Fig. 5 BIRD characterization. (a) Vacuum tests at different operating flow rates and dilution factors. The blue curves indicate 0.1× diluted plasma and the red curve indicates 0.03× diluted plasma. (b) The pre-diluted plasma volume that BIRD can process (blue bars) and the corresponding recovery rate (red points) of different operating flow rates and dilution factors. The recovery rate is calculated with 100 nm FluoSpheres in diluted human plasma, and it is comparable to the green box in Fig. 5c. (c) The recovery rates of 100 nm AuNP in buffer, intact HIV in buffer, and 100 nm FluoSpheres in diluted human plasma. (d) The concentration factors (compared to undiluted samples) of 100 nm AuNP in buffer, intact HIV in buffer, and 100 nm FluoSpheres in diluted human plasma at different sample-to-elution volume ratios.
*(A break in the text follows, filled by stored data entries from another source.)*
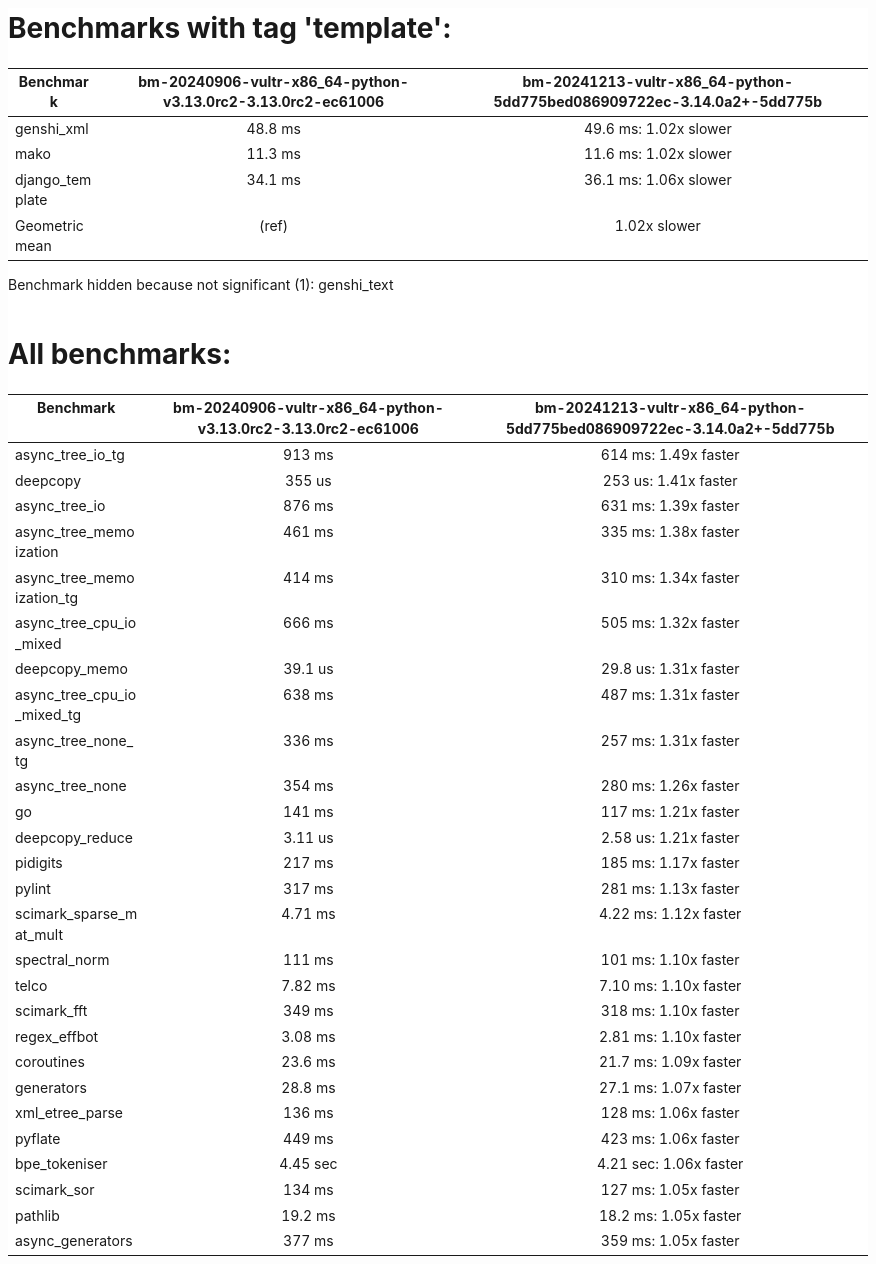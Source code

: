 Benchmarks with tag 'template':
===============================

| Benchmark       | bm-20240906-vultr-x86_64-python-v3.13.0rc2-3.13.0rc2-ec61006 | bm-20241213-vultr-x86_64-python-5dd775bed086909722ec-3.14.0a2+-5dd775b |
|-----------------|:------------------------------------------------------------:|:----------------------------------------------------------------------:|
| genshi_xml      | 48.8 ms                                                      | 49.6 ms: 1.02x slower                                                  |
| mako            | 11.3 ms                                                      | 11.6 ms: 1.02x slower                                                  |
| django_template | 34.1 ms                                                      | 36.1 ms: 1.06x slower                                                  |
| Geometric mean  | (ref)                                                        | 1.02x slower                                                           |

Benchmark hidden because not significant (1): genshi_text

All benchmarks:
===============

| Benchmark                  | bm-20240906-vultr-x86_64-python-v3.13.0rc2-3.13.0rc2-ec61006 | bm-20241213-vultr-x86_64-python-5dd775bed086909722ec-3.14.0a2+-5dd775b |
|----------------------------|:------------------------------------------------------------:|:----------------------------------------------------------------------:|
| async_tree_io_tg           | 913 ms                                                       | 614 ms: 1.49x faster                                                   |
| deepcopy                   | 355 us                                                       | 253 us: 1.41x faster                                                   |
| async_tree_io              | 876 ms                                                       | 631 ms: 1.39x faster                                                   |
| async_tree_memoization     | 461 ms                                                       | 335 ms: 1.38x faster                                                   |
| async_tree_memoization_tg  | 414 ms                                                       | 310 ms: 1.34x faster                                                   |
| async_tree_cpu_io_mixed    | 666 ms                                                       | 505 ms: 1.32x faster                                                   |
| deepcopy_memo              | 39.1 us                                                      | 29.8 us: 1.31x faster                                                  |
| async_tree_cpu_io_mixed_tg | 638 ms                                                       | 487 ms: 1.31x faster                                                   |
| async_tree_none_tg         | 336 ms                                                       | 257 ms: 1.31x faster                                                   |
| async_tree_none            | 354 ms                                                       | 280 ms: 1.26x faster                                                   |
| go                         | 141 ms                                                       | 117 ms: 1.21x faster                                                   |
| deepcopy_reduce            | 3.11 us                                                      | 2.58 us: 1.21x faster                                                  |
| pidigits                   | 217 ms                                                       | 185 ms: 1.17x faster                                                   |
| pylint                     | 317 ms                                                       | 281 ms: 1.13x faster                                                   |
| scimark_sparse_mat_mult    | 4.71 ms                                                      | 4.22 ms: 1.12x faster                                                  |
| spectral_norm              | 111 ms                                                       | 101 ms: 1.10x faster                                                   |
| telco                      | 7.82 ms                                                      | 7.10 ms: 1.10x faster                                                  |
| scimark_fft                | 349 ms                                                       | 318 ms: 1.10x faster                                                   |
| regex_effbot               | 3.08 ms                                                      | 2.81 ms: 1.10x faster                                                  |
| coroutines                 | 23.6 ms                                                      | 21.7 ms: 1.09x faster                                                  |
| generators                 | 28.8 ms                                                      | 27.1 ms: 1.07x faster                                                  |
| xml_etree_parse            | 136 ms                                                       | 128 ms: 1.06x faster                                                   |
| pyflate                    | 449 ms                                                       | 423 ms: 1.06x faster                                                   |
| bpe_tokeniser              | 4.45 sec                                                     | 4.21 sec: 1.06x faster                                                 |
| scimark_sor                | 134 ms                                                       | 127 ms: 1.05x faster                                                   |
| pathlib                    | 19.2 ms                                                      | 18.2 ms: 1.05x faster                                                  |
| async_generators           | 377 ms                                                       | 359 ms: 1.05x faster                                                   |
We determine the concentration of the filtered nanoparticles using NTA, which is a dark-field microscope with particle tracking algorithms and pre-calibrated concentration calculations. Because NTA cannot distinguish a virus from similarly sized bio-substances in plasma (for example, EVs), we use fluorescence-tagged polystyrene beads (FluoSpheres) of 100 nm diameter to simulate HIV in human plasma. It is important to note, however, that the size uniformity, deformability, and zeta potential of FluoSpheres are not identical to HIV. We measured the filtered plasma volume and calculated the recovery rate of FluoSpheres from plasma under the different settings. FluoSpheres were selected as representative nanoparticles for characterizing the BIRD due to their size similarity to HIV, combined with their high signal-to-noise detection in the NTA instrument. The total filtered plasma volume before dilution ranged from 0.2 mL to 0.3 mL after the entire pull volume is processed by the syringe pump, with 1 mL min⁻¹ pull rate yielding the least amount due to shortened interaction time between the filter and the sample, as indicated by the blue bars in Fig. 5b. Human plasma is rich in nanometer-scale biocomponents, such as plasma protein (<20 nm),³⁵ lipoprotein (30–1000 nm),³⁶ small EVs (20–200 nm),⁸ and large EVs (200–500 nm).^6,8 Combined, they create obstacles to the isolation of HIVs by fouling the membrane filters prematurely. We observed a significant increase in negative pressure once approximately 0.35 mL of undiluted plasma was processed (Fig. S6†) and, therefore, we chose our final plasma sample volume to be 0.3 mL given the filter material diameter of 25 mm.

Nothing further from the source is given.